マーケティングを行う上で「どのように顧客を動かせばいいのだろうか」ということを課題に感じたことがありませんか。そこで有効なのがマーケティング心理学です。心理学というと、難しく、実践で役に立つのかわからないなと思うかもしれません。しかし、心理学とは顧客の行動や心理を科学的に実証したものであり、マーケティング施策でも大きな活躍が期待されます。そこで本稿ではマーケティングに役立つ心理学を一挙紹介します。

マーケティングに役立つ心理学34種

一貫性の原理 :フリートライアル

一貫性の原理とは、顧客が一度自分の立場を明確にすると最後まで同じ立場で一貫性をもたせたいと考える心理的原則です。

社会心理学者であるチャルディーニ博士の「影響力の武器」で紹介されています。一貫性の原理を利用したテクニックに、「フット・イン・ザ・ドア」と呼ばれるものがあります。

これは、営業マンがドアに足を入れることさえできれば販売に成功するというものです。

「ドアに足を入れるのを許す」という立場にコミットさせることで、顧客は営業マン自体を許すという立場を取ることになるというものです。

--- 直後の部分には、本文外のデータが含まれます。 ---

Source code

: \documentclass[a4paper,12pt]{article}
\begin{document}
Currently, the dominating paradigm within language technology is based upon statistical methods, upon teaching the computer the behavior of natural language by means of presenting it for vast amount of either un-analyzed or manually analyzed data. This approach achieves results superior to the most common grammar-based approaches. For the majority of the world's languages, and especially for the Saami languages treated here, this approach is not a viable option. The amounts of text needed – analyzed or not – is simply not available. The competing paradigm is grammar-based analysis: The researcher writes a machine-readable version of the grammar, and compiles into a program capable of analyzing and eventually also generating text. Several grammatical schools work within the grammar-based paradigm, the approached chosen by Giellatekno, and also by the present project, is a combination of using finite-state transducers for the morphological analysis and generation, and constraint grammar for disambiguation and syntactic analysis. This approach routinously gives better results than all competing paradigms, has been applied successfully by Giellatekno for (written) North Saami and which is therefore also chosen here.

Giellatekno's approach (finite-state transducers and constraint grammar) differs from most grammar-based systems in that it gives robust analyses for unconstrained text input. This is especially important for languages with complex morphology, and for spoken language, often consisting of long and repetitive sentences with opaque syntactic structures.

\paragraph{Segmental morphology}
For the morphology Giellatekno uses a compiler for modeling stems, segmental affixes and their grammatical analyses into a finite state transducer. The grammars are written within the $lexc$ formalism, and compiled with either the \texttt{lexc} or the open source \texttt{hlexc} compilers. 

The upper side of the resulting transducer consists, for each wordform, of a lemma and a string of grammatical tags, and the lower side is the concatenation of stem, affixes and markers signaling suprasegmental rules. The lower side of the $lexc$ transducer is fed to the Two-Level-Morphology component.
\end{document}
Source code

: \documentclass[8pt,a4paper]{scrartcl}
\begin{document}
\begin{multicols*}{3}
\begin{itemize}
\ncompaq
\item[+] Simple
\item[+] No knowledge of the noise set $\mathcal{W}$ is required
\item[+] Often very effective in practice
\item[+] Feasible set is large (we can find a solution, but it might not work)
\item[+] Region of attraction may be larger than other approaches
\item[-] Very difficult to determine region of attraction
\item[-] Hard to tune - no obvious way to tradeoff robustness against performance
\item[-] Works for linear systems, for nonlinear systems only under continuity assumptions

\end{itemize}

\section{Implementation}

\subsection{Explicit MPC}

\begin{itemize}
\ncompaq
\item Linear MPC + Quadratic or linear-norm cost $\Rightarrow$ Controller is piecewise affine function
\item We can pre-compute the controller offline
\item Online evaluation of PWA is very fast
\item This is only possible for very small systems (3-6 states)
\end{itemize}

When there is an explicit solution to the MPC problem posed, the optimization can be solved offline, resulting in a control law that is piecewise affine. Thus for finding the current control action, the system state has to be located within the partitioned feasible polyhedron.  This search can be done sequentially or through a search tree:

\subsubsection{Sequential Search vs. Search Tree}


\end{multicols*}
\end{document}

また、近年ではサブスクリプションサービスの1ヶ月無料などのフリートライアルも一貫性の原理を活用しています。顧客がフリートライアルの申し込みにコミットすることで、1ヶ月後もサービス継続して利用する可能性が高まります。

返報性の原理:おまけ、ホワイトペーパー

返報性の原理とは、いいことをしてもらったら、その相手にお返しをしてあげなければいけないと考える人間心理です。

返報性の原理を利用した例として、お見積りをするだけで洗剤やおまけなどをもらえるなどがあります。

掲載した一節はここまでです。